_Collected data_

....

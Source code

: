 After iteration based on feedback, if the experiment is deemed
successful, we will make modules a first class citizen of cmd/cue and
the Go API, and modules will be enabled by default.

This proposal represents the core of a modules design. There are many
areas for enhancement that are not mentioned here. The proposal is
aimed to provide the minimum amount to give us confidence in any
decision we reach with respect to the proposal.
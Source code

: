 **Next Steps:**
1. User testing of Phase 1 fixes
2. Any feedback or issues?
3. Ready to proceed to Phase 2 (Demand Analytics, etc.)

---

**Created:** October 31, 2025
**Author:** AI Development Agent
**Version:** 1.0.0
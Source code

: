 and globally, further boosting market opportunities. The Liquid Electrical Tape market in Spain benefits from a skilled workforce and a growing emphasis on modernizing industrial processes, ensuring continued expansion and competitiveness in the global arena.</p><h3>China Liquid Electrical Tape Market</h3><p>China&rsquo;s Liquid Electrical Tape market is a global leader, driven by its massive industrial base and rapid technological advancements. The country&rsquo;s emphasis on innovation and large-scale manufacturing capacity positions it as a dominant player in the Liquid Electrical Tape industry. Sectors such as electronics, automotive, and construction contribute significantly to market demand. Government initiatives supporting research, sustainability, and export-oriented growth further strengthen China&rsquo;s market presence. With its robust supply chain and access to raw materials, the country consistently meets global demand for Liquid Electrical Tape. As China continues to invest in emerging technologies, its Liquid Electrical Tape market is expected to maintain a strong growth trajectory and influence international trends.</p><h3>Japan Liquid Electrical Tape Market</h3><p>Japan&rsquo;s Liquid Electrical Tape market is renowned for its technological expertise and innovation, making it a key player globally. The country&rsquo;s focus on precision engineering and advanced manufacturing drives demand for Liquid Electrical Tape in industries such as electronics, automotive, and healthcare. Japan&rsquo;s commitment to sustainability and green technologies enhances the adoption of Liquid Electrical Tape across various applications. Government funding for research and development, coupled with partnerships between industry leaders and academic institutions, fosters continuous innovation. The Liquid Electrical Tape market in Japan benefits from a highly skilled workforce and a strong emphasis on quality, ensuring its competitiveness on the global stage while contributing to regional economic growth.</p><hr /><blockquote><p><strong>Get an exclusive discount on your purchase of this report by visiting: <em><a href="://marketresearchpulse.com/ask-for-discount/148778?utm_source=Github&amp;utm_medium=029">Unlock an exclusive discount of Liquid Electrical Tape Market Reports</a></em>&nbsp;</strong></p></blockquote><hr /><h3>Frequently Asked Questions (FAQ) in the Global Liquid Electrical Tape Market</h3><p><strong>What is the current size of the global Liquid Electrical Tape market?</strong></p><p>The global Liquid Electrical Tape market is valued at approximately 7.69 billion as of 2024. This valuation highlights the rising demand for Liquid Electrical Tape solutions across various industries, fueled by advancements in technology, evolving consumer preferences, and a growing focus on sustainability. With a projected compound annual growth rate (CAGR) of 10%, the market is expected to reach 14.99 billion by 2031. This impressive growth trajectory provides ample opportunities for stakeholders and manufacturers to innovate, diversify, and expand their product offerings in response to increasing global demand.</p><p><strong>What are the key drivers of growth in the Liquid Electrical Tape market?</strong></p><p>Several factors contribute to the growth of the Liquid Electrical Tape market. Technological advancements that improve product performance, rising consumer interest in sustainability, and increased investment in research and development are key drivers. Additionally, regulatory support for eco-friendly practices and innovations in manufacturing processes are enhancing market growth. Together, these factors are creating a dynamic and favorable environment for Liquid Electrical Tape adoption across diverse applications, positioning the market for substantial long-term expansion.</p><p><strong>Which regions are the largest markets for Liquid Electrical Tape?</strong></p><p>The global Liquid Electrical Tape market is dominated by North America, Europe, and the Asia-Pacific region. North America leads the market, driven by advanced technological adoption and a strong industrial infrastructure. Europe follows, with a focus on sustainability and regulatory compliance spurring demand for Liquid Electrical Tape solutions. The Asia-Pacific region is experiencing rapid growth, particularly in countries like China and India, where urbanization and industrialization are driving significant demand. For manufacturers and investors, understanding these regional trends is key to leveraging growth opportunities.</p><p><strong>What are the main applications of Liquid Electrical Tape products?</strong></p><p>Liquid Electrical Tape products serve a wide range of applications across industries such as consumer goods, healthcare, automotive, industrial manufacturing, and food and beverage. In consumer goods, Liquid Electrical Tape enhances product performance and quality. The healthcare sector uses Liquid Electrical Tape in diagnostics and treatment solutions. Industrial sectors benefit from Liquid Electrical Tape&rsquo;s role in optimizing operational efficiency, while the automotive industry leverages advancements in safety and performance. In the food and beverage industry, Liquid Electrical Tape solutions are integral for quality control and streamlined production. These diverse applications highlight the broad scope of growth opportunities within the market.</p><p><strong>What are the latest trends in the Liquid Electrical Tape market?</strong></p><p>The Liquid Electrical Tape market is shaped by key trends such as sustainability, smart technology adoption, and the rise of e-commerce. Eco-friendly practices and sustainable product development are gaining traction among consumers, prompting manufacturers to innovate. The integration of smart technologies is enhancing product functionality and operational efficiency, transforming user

....

_Aim of the task_
How many lines in the records hold the string "will"? Reply with the number only.

_Answer space_
2